Public Lecture by Lord Nicholas Stern on “Climate Change, Economic Development and the Global Deal”
23 Mar 2009

India and other developing countries can be leaders in crafting global climate change policy, Lord Nicholas Stern advocated during a public lecture Monday night at the Atria Hotel in Bangalore.

Lord Stern, professor at the London School of Economics and author of the Stern Review on the Economics of Climate Change, said he would like to see the world’s poorer countries take control of the climate change agenda. Their argument to better-off countries should be: prove that you can reduce your carbon dioxide emissions then we will reduce ours. They should also demand technology transfers and funding to adapt to a low carbon future.

In the past, Stern said, the developed countries have proposed deals to developing ones but these deals have often been turned down.

The world will have a chance to strike a deal in December when the United Nations Climate Change Conference meets in Copenhagen.

India and China generate far fewer carbon dioxide emissions per capita than the United States and Europe, which produce around twenty and twelve tons, respectively. India emits less than two tons of carbon dioxide per capita and China produces about five.
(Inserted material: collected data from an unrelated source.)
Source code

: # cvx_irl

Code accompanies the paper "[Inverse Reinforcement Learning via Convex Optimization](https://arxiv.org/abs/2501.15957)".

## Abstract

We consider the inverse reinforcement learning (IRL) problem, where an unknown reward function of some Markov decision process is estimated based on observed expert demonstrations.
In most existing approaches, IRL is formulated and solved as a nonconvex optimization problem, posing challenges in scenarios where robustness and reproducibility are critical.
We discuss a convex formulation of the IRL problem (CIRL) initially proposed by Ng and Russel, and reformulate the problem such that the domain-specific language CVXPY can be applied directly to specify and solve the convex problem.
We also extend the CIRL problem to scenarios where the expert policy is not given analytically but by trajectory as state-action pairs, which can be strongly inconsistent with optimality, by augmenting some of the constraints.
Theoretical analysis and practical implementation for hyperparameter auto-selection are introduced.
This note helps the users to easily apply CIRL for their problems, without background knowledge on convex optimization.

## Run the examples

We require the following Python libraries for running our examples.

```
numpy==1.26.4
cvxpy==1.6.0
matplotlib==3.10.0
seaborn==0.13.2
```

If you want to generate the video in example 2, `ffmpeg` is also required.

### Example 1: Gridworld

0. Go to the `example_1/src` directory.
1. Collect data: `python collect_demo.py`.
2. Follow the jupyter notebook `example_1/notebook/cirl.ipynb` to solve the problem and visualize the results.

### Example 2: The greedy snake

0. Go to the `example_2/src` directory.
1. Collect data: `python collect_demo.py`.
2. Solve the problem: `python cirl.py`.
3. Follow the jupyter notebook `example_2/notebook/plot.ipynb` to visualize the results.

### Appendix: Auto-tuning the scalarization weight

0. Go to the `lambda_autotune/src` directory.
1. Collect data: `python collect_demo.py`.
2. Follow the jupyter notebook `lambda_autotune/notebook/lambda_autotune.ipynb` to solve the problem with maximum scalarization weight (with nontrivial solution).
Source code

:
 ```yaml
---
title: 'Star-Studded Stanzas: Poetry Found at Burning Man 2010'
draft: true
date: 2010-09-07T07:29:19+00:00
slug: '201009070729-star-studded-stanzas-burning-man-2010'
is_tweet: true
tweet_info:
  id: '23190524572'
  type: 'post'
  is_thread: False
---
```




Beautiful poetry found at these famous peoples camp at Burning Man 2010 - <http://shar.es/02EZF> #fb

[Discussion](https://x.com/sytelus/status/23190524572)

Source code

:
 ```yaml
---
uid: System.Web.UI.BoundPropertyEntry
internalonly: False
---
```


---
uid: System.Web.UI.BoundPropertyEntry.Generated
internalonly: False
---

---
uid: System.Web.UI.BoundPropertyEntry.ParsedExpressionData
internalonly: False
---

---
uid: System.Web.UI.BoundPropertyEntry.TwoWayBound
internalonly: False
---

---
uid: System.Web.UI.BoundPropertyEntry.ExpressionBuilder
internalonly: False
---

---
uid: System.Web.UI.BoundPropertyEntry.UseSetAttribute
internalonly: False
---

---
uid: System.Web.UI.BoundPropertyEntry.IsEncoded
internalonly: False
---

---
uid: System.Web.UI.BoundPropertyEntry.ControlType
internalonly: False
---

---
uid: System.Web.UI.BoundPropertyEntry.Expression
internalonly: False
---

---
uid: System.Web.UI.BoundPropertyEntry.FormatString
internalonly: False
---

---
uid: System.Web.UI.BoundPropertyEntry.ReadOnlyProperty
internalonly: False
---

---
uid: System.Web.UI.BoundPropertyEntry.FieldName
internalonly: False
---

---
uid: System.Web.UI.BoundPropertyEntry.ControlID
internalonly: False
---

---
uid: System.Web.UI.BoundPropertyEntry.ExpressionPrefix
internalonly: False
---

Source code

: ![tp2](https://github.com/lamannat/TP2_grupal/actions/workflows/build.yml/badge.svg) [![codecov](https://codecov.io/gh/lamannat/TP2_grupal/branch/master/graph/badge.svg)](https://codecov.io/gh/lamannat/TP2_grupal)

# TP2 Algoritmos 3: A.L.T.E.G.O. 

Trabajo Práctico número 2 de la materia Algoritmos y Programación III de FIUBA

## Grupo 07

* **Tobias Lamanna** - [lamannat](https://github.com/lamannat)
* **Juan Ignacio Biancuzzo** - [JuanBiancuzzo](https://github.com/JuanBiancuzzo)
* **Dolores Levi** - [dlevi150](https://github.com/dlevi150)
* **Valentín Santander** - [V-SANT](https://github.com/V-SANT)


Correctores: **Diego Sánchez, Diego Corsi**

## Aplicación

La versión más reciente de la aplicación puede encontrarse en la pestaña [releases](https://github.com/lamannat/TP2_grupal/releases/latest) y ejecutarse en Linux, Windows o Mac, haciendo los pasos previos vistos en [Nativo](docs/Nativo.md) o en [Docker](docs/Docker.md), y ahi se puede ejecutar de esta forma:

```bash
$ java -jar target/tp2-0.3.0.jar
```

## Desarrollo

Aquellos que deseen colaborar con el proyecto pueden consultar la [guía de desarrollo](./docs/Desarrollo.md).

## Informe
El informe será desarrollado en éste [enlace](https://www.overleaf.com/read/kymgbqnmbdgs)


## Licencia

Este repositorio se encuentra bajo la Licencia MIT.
Because of their low emissions, and because the economies of the two emerging giants should be allowed to grow, emissions should rise for some time and then come down later, Stern said.

Even if poor countries can wait longer to change, drastic reforms are required to reach Stern’s goal, which is to bring average carbon dioxide levels down to two tons per capita by 2050. Compared to 1990 levels, rich countries would have to bring down emissions by eighty percent while poor ones would have to reduce theirs by fifty percent.

This reform is preferable to the alternatives, according to Stern. It would allow for what he called low carbon growth. High carbon growth is dangerous and will not work for more than a couple more decades while not growing at all is not an option, he added.

The event was sponsored by the Center for Study of Science, Technology and Policy (CSTEP) and HSBC along with the Environment and Good Governance Trust, the London School of Economics (LSE), and the Institute for Social and Economic Change (ISEC).